● RECORDED INFORMATION:
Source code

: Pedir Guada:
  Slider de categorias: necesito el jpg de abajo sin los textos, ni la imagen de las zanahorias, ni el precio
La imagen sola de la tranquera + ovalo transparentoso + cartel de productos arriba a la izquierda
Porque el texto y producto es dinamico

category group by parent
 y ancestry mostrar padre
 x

● DIRECTIONS:
Scan the entries above for the word "imagen", then copy every line in which it occurs.

● WRITTEN RESPONSE:
  Slider de categorias: necesito el jpg de abajo sin los textos, ni la imagen de las zanahorias, ni el precio
La imagen sola de la tranquera + ovalo transparentoso + cartel de productos arriba a la izquierda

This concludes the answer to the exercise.